TASK ITEM: Locate the line that contains "Implemented SonarQube Quality" in the entries below, then repeat it and every following line through the line that contains "E) Ensured secure", exactly, and no others.

Collected data entries

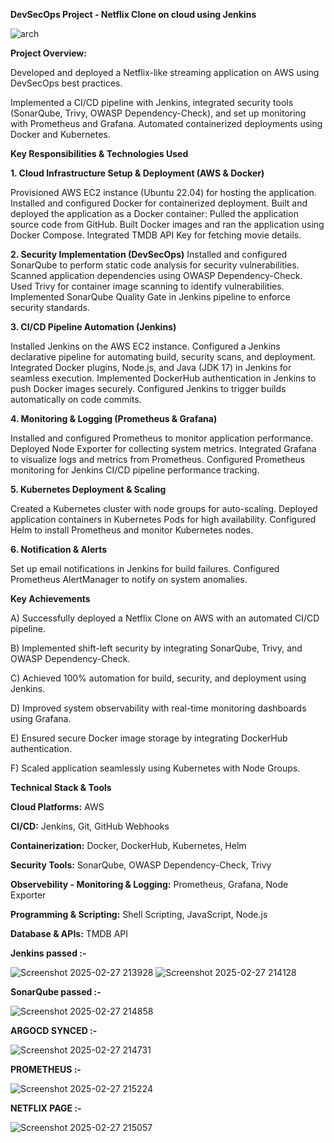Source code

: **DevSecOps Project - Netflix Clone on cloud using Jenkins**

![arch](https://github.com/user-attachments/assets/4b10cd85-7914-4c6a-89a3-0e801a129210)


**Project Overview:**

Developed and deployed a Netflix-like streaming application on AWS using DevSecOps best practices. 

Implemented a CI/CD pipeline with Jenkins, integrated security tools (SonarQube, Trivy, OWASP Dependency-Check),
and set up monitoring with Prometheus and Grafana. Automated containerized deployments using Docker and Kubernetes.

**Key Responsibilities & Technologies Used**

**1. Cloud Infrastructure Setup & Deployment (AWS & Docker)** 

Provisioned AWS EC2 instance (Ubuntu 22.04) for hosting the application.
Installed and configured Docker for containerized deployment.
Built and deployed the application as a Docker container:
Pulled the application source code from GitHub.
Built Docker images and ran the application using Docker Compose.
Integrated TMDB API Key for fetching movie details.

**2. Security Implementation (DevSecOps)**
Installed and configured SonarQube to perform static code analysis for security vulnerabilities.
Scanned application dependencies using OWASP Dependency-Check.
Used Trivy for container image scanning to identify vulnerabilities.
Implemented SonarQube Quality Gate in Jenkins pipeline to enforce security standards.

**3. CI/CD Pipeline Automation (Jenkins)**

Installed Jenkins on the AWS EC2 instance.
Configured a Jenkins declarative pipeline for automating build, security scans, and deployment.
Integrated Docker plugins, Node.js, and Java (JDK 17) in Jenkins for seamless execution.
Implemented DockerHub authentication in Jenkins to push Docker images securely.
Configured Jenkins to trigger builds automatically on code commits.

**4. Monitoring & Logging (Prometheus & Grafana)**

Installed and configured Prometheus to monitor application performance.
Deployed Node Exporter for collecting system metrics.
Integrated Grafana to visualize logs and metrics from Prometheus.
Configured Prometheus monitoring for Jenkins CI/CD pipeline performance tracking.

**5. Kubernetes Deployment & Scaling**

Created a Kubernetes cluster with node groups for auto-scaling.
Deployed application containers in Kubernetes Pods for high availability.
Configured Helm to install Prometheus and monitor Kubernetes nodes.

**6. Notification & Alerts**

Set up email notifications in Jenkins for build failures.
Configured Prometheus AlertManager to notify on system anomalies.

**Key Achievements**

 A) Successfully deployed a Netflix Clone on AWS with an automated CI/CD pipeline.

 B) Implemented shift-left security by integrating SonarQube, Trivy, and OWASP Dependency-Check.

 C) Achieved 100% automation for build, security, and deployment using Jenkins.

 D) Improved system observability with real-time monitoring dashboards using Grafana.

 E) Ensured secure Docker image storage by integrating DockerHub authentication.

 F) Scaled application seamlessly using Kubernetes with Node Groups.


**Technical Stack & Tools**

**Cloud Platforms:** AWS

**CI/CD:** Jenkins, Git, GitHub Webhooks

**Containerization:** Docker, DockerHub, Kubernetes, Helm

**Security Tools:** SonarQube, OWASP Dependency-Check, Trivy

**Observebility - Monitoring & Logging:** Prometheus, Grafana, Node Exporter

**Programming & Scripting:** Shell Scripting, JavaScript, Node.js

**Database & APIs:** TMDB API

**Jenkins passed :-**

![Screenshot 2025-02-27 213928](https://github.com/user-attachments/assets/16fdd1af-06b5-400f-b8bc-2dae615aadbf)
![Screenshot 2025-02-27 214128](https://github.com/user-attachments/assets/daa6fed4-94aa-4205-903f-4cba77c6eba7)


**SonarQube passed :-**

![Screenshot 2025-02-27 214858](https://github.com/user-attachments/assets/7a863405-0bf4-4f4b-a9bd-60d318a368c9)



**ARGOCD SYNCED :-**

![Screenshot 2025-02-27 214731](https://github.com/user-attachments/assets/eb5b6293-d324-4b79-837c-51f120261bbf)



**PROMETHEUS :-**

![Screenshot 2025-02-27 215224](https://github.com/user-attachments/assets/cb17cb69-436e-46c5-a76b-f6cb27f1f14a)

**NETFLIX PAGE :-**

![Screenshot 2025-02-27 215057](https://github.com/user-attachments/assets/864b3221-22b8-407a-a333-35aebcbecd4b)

...

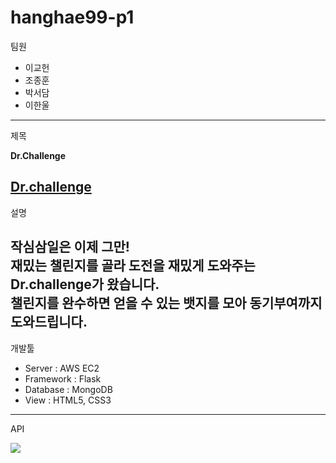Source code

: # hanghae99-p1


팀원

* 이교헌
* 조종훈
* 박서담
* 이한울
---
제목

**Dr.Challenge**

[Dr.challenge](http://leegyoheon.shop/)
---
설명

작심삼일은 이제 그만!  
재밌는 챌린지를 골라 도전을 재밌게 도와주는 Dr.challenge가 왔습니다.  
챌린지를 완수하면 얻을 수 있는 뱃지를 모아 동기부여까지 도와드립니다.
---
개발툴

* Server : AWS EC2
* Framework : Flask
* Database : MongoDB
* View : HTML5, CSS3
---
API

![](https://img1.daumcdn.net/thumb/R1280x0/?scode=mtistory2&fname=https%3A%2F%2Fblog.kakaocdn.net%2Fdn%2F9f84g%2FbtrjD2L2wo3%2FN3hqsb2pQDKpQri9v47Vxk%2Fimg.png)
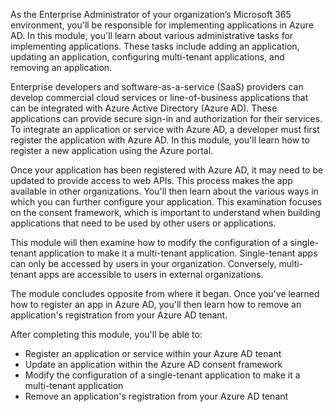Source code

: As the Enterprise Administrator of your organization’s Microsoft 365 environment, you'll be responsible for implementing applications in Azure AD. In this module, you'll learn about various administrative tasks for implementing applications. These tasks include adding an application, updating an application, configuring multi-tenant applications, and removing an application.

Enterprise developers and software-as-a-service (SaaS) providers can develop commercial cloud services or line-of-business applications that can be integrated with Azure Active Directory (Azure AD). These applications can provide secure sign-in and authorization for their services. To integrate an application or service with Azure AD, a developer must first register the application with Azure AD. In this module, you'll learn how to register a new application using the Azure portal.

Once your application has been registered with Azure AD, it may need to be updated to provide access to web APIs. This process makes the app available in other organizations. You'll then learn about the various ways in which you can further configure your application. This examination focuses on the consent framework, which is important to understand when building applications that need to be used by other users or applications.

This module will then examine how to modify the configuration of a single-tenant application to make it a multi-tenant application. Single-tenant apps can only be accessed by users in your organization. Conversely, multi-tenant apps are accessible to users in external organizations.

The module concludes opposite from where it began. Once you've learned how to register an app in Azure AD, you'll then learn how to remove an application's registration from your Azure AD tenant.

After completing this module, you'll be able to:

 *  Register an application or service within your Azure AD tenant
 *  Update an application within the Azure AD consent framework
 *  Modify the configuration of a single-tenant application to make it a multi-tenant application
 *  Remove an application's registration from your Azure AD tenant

==

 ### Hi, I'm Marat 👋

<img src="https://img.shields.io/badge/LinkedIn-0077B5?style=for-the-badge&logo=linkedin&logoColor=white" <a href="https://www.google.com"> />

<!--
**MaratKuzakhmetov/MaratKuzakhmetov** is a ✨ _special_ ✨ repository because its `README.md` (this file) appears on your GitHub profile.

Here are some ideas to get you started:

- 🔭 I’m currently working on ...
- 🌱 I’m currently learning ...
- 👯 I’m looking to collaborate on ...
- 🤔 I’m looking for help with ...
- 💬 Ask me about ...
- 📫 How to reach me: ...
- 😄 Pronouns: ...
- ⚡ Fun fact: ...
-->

EXERCISE SOLUTION:
Implemented SonarQube Quality Gate in Jenkins pipeline to enforce security standards.

**3. CI/CD Pipeline Automation (Jenkins)**

Installed Jenkins on the AWS EC2 instance.
Configured a Jenkins declarative pipeline for automating build, security scans, and deployment.
Integrated Docker plugins, Node.js, and Java (JDK 17) in Jenkins for seamless execution.
Implemented DockerHub authentication in Jenkins to push Docker images securely.
Configured Jenkins to trigger builds automatically on code commits.

**4. Monitoring & Logging (Prometheus & Grafana)**

Installed and configured Prometheus to monitor application performance.
Deployed Node Exporter for collecting system metrics.
Integrated Grafana to visualize logs and metrics from Prometheus.
Configured Prometheus monitoring for Jenkins CI/CD pipeline performance tracking.

**5. Kubernetes Deployment & Scaling**

Created a Kubernetes cluster with node groups for auto-scaling.
Deployed application containers in Kubernetes Pods for high availability.
Configured Helm to install Prometheus and monitor Kubernetes nodes.

**6. Notification & Alerts**

Set up email notifications in Jenkins for build failures.
Configured Prometheus AlertManager to notify on system anomalies.

**Key Achievements**

 A) Successfully deployed a Netflix Clone on AWS with an automated CI/CD pipeline.

 B) Implemented shift-left security by integrating SonarQube, Trivy, and OWASP Dependency-Check.

 C) Achieved 100% automation for build, security, and deployment using Jenkins.

 D) Improved system observability with real-time monitoring dashboards using Grafana.

 E) Ensured secure Docker image storage by integrating DockerHub authentication.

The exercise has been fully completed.